Virginia governor Abigail Spanberger has signed four bills into law that will add 625MW of new community solar capacity by 2028.
Why it matters: Regulatory shifts toward community solar mean your sales team needs to pivot from single-home pitches to multi-tenant asset management immediately.
The US Model Is Flawed, But Useful
While Virginia celebrates a modest 625MW legislative win, European project developers should look closer. The US obsession with 'community solar' often hides a graveyard of interconnection delays and utility-scale lobbying that would make a German Netzbetreiber blush. However, the mechanism here—mandated capacity targets—is exactly what we’re missing in fragmented markets like Italy or Poland.
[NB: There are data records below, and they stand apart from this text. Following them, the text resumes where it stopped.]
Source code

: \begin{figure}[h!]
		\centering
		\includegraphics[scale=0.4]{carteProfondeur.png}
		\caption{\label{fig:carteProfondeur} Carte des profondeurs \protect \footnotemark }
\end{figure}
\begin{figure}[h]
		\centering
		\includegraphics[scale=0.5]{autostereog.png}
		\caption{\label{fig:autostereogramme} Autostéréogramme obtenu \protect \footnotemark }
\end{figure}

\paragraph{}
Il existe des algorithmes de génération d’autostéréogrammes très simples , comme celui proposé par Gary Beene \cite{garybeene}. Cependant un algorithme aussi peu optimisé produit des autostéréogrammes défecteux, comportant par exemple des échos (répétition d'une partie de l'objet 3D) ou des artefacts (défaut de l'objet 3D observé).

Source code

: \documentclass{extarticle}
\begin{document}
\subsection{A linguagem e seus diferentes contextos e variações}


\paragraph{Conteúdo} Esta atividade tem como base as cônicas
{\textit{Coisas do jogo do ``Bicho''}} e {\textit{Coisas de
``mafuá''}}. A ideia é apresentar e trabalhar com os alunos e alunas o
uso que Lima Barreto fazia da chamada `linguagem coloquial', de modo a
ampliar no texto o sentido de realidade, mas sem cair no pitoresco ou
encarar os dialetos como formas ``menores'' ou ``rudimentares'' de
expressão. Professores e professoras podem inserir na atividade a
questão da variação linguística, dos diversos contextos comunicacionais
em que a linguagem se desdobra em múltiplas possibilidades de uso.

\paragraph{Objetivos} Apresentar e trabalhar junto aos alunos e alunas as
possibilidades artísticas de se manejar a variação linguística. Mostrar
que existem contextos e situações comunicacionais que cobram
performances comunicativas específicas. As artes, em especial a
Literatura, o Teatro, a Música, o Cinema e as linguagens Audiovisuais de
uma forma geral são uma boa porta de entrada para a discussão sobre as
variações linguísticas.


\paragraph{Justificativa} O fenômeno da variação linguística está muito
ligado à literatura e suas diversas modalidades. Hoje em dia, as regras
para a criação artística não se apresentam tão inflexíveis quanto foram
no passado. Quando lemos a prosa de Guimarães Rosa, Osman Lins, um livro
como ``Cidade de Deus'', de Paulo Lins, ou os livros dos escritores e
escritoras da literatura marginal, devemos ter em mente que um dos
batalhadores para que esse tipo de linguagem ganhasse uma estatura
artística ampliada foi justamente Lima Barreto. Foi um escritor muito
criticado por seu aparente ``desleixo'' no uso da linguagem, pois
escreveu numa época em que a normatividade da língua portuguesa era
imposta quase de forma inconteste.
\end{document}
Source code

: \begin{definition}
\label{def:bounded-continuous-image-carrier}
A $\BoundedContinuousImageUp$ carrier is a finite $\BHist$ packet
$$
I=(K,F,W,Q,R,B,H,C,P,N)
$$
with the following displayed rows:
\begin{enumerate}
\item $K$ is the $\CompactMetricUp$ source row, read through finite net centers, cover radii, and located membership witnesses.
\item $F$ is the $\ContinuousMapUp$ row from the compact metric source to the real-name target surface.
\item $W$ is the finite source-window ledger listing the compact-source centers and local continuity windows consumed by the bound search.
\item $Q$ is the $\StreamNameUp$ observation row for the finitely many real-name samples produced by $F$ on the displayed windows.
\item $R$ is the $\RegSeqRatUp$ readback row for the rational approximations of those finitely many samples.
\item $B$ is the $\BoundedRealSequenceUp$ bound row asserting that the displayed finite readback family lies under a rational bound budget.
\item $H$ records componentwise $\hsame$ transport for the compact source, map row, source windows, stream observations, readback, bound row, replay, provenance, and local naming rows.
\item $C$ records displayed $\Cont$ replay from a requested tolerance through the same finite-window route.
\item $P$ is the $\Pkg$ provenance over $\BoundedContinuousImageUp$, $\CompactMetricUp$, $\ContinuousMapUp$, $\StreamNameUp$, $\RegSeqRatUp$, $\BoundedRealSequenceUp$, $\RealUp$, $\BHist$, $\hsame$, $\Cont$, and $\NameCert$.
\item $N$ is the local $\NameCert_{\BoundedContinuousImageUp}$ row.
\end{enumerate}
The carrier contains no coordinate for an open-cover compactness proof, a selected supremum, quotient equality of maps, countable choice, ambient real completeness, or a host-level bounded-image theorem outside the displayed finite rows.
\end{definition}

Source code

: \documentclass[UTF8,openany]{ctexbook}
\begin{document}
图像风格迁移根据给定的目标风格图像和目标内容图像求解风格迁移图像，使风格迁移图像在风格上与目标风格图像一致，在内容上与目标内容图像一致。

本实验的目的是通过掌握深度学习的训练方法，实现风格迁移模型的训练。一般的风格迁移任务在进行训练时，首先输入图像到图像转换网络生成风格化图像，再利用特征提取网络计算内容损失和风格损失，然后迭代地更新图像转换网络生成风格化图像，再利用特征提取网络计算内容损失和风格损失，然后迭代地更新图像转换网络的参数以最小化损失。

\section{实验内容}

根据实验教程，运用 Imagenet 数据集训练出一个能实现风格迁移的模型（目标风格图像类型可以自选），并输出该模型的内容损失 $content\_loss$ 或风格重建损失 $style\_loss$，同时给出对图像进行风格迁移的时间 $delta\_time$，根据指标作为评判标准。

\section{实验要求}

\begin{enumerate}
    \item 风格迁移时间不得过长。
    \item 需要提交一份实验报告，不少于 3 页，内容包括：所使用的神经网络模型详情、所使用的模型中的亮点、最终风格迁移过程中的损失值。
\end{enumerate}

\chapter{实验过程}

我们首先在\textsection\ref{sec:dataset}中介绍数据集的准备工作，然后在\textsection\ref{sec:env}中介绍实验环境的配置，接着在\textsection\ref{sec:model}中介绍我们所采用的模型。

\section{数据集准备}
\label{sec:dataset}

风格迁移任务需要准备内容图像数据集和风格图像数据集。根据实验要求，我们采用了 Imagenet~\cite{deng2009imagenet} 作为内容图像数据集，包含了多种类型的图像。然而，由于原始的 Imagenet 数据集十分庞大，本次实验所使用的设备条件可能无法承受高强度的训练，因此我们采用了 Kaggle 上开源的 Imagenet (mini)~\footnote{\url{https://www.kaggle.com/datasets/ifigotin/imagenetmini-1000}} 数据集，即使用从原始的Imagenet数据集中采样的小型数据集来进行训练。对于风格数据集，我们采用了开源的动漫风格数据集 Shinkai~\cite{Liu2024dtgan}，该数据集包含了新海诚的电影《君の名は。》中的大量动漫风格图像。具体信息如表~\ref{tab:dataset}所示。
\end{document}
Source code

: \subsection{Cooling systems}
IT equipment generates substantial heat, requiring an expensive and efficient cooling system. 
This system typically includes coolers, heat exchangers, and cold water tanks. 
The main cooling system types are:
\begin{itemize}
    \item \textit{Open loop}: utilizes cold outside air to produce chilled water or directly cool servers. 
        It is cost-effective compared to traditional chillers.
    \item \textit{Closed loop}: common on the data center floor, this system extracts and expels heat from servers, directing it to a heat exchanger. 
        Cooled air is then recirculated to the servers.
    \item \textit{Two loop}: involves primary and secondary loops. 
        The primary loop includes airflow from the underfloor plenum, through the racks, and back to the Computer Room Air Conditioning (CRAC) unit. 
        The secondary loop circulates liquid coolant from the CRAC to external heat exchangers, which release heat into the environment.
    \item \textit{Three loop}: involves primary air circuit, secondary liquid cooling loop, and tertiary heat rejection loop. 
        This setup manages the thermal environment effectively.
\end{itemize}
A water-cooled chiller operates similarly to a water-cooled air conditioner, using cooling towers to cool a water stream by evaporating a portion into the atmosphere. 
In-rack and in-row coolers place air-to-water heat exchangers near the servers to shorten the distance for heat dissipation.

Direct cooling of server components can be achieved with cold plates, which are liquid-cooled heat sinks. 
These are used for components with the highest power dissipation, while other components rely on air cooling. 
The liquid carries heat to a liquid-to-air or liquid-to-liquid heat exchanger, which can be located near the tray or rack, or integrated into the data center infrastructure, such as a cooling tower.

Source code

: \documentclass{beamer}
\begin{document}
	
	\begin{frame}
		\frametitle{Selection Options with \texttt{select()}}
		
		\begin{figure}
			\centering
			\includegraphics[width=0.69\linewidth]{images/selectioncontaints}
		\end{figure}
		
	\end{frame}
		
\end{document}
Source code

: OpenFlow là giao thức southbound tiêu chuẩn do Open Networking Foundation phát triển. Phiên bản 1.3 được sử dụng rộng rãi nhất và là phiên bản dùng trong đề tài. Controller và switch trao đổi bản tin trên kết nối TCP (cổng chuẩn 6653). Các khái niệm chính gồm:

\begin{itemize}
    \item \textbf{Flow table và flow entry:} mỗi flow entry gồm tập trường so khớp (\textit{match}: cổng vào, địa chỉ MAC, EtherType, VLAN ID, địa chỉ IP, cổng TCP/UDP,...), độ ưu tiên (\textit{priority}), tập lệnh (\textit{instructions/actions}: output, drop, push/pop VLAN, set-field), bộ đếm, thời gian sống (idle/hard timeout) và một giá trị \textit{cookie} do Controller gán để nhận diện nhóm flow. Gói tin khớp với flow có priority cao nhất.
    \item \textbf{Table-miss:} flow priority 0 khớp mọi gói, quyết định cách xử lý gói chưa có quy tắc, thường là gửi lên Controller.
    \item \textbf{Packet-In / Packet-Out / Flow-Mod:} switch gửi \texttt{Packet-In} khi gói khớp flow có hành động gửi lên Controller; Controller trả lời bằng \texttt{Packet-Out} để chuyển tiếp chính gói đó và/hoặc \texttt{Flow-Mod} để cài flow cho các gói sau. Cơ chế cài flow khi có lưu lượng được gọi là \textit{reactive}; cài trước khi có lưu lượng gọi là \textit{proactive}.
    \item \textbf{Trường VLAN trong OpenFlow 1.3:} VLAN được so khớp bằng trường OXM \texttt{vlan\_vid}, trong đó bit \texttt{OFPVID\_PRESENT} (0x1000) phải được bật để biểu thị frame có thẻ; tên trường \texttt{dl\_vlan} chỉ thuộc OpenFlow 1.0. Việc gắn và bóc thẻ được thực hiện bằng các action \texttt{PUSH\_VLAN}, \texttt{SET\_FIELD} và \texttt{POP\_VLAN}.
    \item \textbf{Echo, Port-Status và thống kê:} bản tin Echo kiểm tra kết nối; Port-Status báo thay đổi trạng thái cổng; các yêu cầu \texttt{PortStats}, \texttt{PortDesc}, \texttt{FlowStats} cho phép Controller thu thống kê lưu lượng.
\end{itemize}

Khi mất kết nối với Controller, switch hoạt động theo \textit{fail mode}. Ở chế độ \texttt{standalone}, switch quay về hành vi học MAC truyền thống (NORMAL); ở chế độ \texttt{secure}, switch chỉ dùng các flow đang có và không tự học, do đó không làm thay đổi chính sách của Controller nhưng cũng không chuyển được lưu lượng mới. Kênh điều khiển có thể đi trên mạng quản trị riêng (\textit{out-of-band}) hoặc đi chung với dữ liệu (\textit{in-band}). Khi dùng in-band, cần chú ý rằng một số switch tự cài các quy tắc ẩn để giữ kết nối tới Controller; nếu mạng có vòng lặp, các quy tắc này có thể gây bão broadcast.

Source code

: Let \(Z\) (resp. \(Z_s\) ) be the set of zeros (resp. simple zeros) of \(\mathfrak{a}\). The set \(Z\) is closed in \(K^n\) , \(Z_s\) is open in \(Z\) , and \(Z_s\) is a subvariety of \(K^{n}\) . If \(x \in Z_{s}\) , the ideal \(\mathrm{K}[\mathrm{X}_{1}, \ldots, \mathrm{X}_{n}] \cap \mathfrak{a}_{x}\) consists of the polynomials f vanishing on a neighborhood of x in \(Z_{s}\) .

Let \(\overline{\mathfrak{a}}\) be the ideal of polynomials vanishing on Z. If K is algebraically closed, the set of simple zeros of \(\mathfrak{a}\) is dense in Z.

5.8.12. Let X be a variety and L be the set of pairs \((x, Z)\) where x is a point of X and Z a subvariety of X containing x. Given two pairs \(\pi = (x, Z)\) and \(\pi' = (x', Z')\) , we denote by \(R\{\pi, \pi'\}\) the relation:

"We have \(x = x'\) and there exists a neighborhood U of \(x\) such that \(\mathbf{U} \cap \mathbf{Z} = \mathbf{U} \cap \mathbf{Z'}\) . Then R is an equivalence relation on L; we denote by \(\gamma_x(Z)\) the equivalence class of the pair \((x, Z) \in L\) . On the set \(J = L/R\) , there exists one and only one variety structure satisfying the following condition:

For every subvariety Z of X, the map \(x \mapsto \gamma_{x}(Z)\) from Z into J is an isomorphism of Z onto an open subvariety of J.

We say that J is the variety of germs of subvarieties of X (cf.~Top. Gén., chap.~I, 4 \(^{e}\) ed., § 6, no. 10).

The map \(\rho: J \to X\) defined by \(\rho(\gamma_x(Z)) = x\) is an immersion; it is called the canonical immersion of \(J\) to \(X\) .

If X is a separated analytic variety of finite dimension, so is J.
Why This Isn't Just Another US Headline
For an installer in the Netherlands or a developer in Spain, this isn't about Virginia's grid. It’s about the shift from 'rooftop-only' to 'shared-asset' business models. We are seeing a global convergence: regulators are realizing that if they don't solve the regulatory bottleneck for peer-to-peer or virtual net metering, the residential segment stalls as soon as the low-hanging fruit (easy-to-wire detached homes) is gone.
Don't be fooled by the 625MW number—it's tiny compared to the backlog in the EU. But watch the structure of these bills. If your local government starts mimicking this 'capacity-by-mandate' approach, the installers who win are those who have already digitized their customer acquisition to handle 100-member community portfolios, rather than single-home sales.